Inventato il primo bioprocessore accessibile online: usa 16 organoidi cerebrali

Presentato un bioprocessore basato su 16 organoidi cerebrali: unisce biologia, elettronica e informatica tradizionale per velocizzare le elaborazioni di intelligenza artificiale, rendendole anche più ecosostenibili. E può essere già usato online, con un accesso a distanza.

Gli organoidi cerebrali sono strutture tridimensionali capaci di auto organizzarsi in colture in vitro, in modo da rispecchiare alcune caratteristiche strutturali e funzionali del cervello umano. Rappresentano una scommessa cruciale perché possono aiutare a sviluppare intelligenze artificiali molto più evolute rispetto a quelle odierne. Sono infatti in grado di offrire risultati precisi, impegnando risorse energetiche ridotte. FinalSpark, una startup svizzera, ha presentato una piattaforma online rivoluzionaria che offre accesso in modalità remota a 16 organoidi cerebrali umani. Si chiama Neuroplatform ed è la prima soluzione al mondo a fornire accesso a neuroni biologici in vitro.

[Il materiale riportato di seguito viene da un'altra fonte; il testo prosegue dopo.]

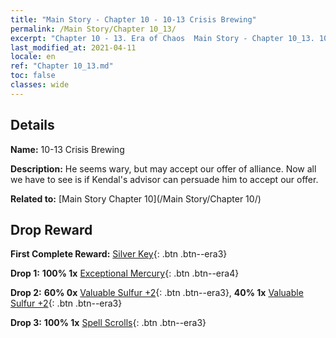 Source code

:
 ```yaml
---
title: "Main Story - Chapter 10 - 10-13 Crisis Brewing"
permalink: /Main Story/Chapter 10_13/
excerpt: "Chapter 10 - 13. Era of Chaos  Main Story - Chapter 10_13. 10-13 Crisis Brewing"
last_modified_at: 2021-04-11
locale: en
ref: "Chapter 10_13.md"
toc: false
classes: wide
---
```


## Details

 **Name:** 10-13 Crisis Brewing

 **Description:** He seems wary, but may accept our offer of alliance. Now all we have to see is if Kendal's advisor can persuade him to accept our offer.

 **Related to:** [Main Story Chapter 10](/Main Story/Chapter 10/)

## Drop Reward

 **First Complete Reward:** [Silver Key](/Items/con_693/){: .btn .btn--era3}

 **Drop 1:** **100% 1x** [Exceptional Mercury](/Items/mat_35/){: .btn .btn--era4}

 **Drop 2:** **60% 0x** [Valuable Sulfur +2](/Items/mat_29/){: .btn .btn--era3}, **40% 1x** [Valuable Sulfur +2](/Items/mat_29/){: .btn .btn--era3}

 **Drop 3:** **100% 1x** [Spell Scrolls](/Items/con_694/){: .btn .btn--era3}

Cos’è un bioprocessore e come funziona

Fred Jordan e Martin Kutter, ideatori del progetto Neuroplatform, spiegano che il cuore del sistema è costituito da quattro Array Multi-Elettrodo (MEA) che ospitano tessuti viventi. Si tratta di organoidi cerebrali ovvero masse cellulari tridimensionali di tessuto cerebrale.

Ogni MEA contiene quattro organoidi, interfacciati da otto elettrodi utilizzati sia per la stimolazione che per la registrazione delle attività. I dati sono trasmessi tramite convertitori analogico-digitali (controller Intan RHS 32) con una frequenza di campionamento di 30 kHz e una risoluzione di 16 bit. Tramite un apposito software, i ricercatori possono inserire dei dati da elaborare per poi interpretare l’output del processore.

Primo bioprocessore

Gli inventori del progetto Neuroplatform: Fred Jordan e Martin Kutter (fonte dell’immagine: FinalSpark)

Consumi energetici ridotti ai minimi termini

Un aspetto cruciale della Neuroplatform, è il suo consumo energetico ridotto. Secondo i ricercatori, un bioprocessore come quello appena svelato consuma un milione di volte meno energia rispetto ai tradizionali processori digitali, offrendo così un potenziale significativo per ridurre l’impatto ambientale del calcolo legato alle applicazioni di intelligenza artificiale.

Il numero uno di ARM, Rene Haas, ha calcolato quanta energia consumano i modelli generativi odierni. E la tendenza e in continuo aumento, mal conciliandosi con le sempre più pressanti esigenze volte alla promozione di soluzioni sostenibili.

I responsabili di FinalSpark evidenziano che l’addestramento di un singolo LLM (Large Language Model) come GPT-3 ha richiesto circa 10 GWh di energia, un consumo energetico 6.000 volte superiore a quello di un cittadino europeo medio in un anno. E GPT-3 di OpenAI non è oggi neppure il modello più evoluto.

I bioprocessori, con il loro basso consumo energetico, potrebbero ridurre drasticamente questa enorme spesa energetica, facendo guardare a un futuro più sostenibile nell’ambito del computing.

Le aspettative di vita degli organoidi

Uno dei principali vantaggi dei processori costruiti sul silicio è la loro longevità: si parla di anni, a volte decenni. Sebbene le strutture neuronali che formano i bioprocessori di FinalSpark abbiano una durata di vita relativamente lunga, sono al momento adatte solo per esperimenti che durano mesi. Inizialmente, i MEA dell’azienda elvetica hanno fatto registrare una vita di appena poche ore. Le successive ottimizzazioni, però, hanno già esteso la durata degli organoidi a circa 100 giorni. Questo fronte temporale tenderà tuttavia a crescere ancora.

Decine di università hanno già manifestato il loro interesse ad accedere alla piattaforma Neuroplatform. Per utilizzarla, FinalSpark richiede al momento la sottoscrizione di un abbonamento mensile pari a 500 dollari per utente.

La Neuroplatform rappresenta un passo avanti significativo nel campo del biocomputing, combinando biologia, elettronica e informatica tradizionale come mai fatto prima. Con il suo contenuto consumo energetico e le capacità avanzate di elaborazione, la piattaforma ha il potenziale di rivoluzionare il calcolo, riducendo al contempo l’impatto ambientale.

L’anno scorso il noto microbiologo Thomas Hartung sosteneva tuttavia che gli attuali organoidi cerebrali sono troppo piccoli. Ciascuno contiene circa 50.000 celle; per arrivare a un’intelligenza organoide ne servono 10 milioni. Lo sviluppo delle tecnologie bioinformatiche, tuttavia, prosegue spedito.